→ Exercise details
Copy out the line that contains "The project is" and the lines after it through the final one in the entries below, exactly, with no other lines.
### Given records ###
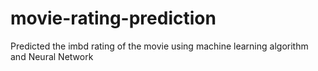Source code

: # movie-rating-prediction
Predicted the imbd rating of the movie using machine learning algorithm and Neural Network
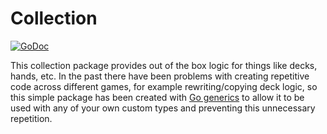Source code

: # Collection

[![GoDoc](https://godoc.org/github.com/quibbble/go-boardgame/pkg/collection?status.svg)](https://godoc.org/github.com/quibbble/go-boardgame/pkg/collection)

This collection package provides out of the box logic for things like decks, hands, etc. In the past there have been problems with creating repetitive code across different games, for example rewriting/copying deck logic, so this simple package has been created with [Go generics](https://go.dev/doc/tutorial/generics) to allow it to be used with any of your own custom types and preventing this unnecessary repetition.
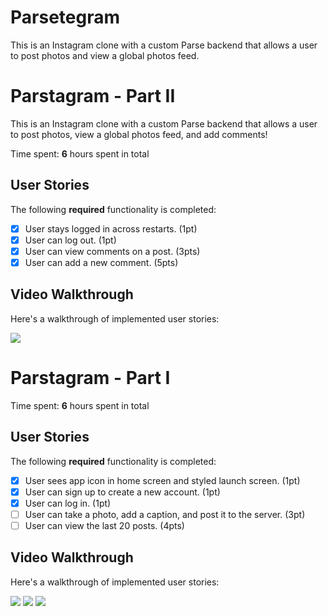 # Parsetegram
This is an Instagram clone with a custom Parse backend that allows a user to post photos and view a global photos feed.

# Parstagram - Part II

This is an Instagram clone with a custom Parse backend that allows a user to post photos, view a global photos feed, and add comments!

Time spent: **6** hours spent in total

## User Stories

The following **required** functionality is completed:

- [x] User stays logged in across restarts. (1pt)
- [x] User can log out. (1pt)
- [x] User can view comments on a post. (3pts)
- [x] User can add a new comment. (5pts)

## Video Walkthrough

Here's a walkthrough of implemented user stories:

<img src='http://g.recordit.co/Ise46Zq7oD.gif' />

# Parstagram - Part I

Time spent: **6** hours spent in total

## User Stories

The following **required** functionality is completed:

- [x] User sees app icon in home screen and styled launch screen. (1pt)
- [x] User can sign up to create a new account. (1pt)
- [x] User can log in. (1pt)
- [ ] User can take a photo, add a caption, and post it to the server. (3pt)
- [ ] User can view the last 20 posts. (4pts)

## Video Walkthrough

Here's a walkthrough of implemented user stories:

<img src='http://g.recordit.co/Kh2Zfyad2p.gif' />
<img src='http://g.recordit.co/GdEuaOGKU5.gif' />
<img src='http://g.recordit.co/OgdEdF1W9f.gif' />
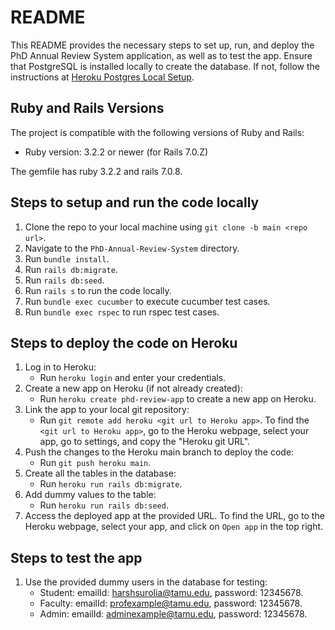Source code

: # README

This README provides the necessary steps to set up, run, and deploy the PhD Annual Review System application, as well as to test the app. Ensure that PostgreSQL is installed locally to create the database. If not, follow the instructions at [Heroku Postgres Local Setup](https://devcenter.heroku.com/articles/local-setup-heroku-postgres).

## Ruby and Rails Versions

The project is compatible with the following versions of Ruby and Rails:

- Ruby version: 3.2.2 or newer (for Rails 7.0.Z)

The gemfile has ruby 3.2.2 and rails 7.0.8.

## Steps to setup and run the code locally

1. Clone the repo to your local machine using `git clone -b main <repo url>`.
2. Navigate to the `PhD-Annual-Review-System` directory.
3. Run `bundle install`.
4. Run `rails db:migrate`.
5. Run `rails db:seed`.
6. Run `rails s` to run the code locally.
7. Run `bundle exec cucumber` to execute cucumber test cases.
8. Run `bundle exec rspec` to run rspec test cases.

## Steps to deploy the code on Heroku

1. Log in to Heroku:
    - Run `heroku login` and enter your credentials.
2. Create a new app on Heroku (if not already created):
    - Run `heroku create phd-review-app` to create a new app on Heroku.
3. Link the app to your local git repository:
    - Run `git remote add heroku <git url to Heroku app>`. To find the `<git url to Heroku app>`, go to the Heroku webpage, select your app, go to settings, and copy the "Heroku git URL".
4. Push the changes to the Heroku main branch to deploy the code:
    - Run `git push heroku main`.
5. Create all the tables in the database:
    - Run `heroku run rails db:migrate`.
6. Add dummy values to the table:
    - Run `heroku run rails db:seed`.
7. Access the deployed app at the provided URL. To find the URL, go to the Heroku webpage, select your app, and click on `Open app` in the top right.

## Steps to test the app

1. Use the provided dummy users in the database for testing:
    - Student: emailId: harshsurolia@tamu.edu, password: 12345678.
    - Faculty: emailId: profexample@tamu.edu, password: 12345678.
    - Admin: emailId: adminexample@tamu.edu, password: 12345678.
###
→ Task answer
The project is compatible with the following versions of Ruby and Rails:

- Ruby version: 3.2.2 or newer (for Rails 7.0.Z)

The gemfile has ruby 3.2.2 and rails 7.0.8.

## Steps to setup and run the code locally

1. Clone the repo to your local machine using `git clone -b main <repo url>`.
2. Navigate to the `PhD-Annual-Review-System` directory.
3. Run `bundle install`.
4. Run `rails db:migrate`.
5. Run `rails db:seed`.
6. Run `rails s` to run the code locally.
7. Run `bundle exec cucumber` to execute cucumber test cases.
8. Run `bundle exec rspec` to run rspec test cases.

## Steps to deploy the code on Heroku

1. Log in to Heroku:
    - Run `heroku login` and enter your credentials.
2. Create a new app on Heroku (if not already created):
    - Run `heroku create phd-review-app` to create a new app on Heroku.
3. Link the app to your local git repository:
    - Run `git remote add heroku <git url to Heroku app>`. To find the `<git url to Heroku app>`, go to the Heroku webpage, select your app, go to settings, and copy the "Heroku git URL".
4. Push the changes to the Heroku main branch to deploy the code:
    - Run `git push heroku main`.
5. Create all the tables in the database:
    - Run `heroku run rails db:migrate`.
6. Add dummy values to the table:
    - Run `heroku run rails db:seed`.
7. Access the deployed app at the provided URL. To find the URL, go to the Heroku webpage, select your app, and click on `Open app` in the top right.

## Steps to test the app

1. Use the provided dummy users in the database for testing:
    - Student: emailId: harshsurolia@tamu.edu, password: 12345678.
    - Faculty: emailId: profexample@tamu.edu, password: 12345678.
    - Admin: emailId: adminexample@tamu.edu, password: 12345678.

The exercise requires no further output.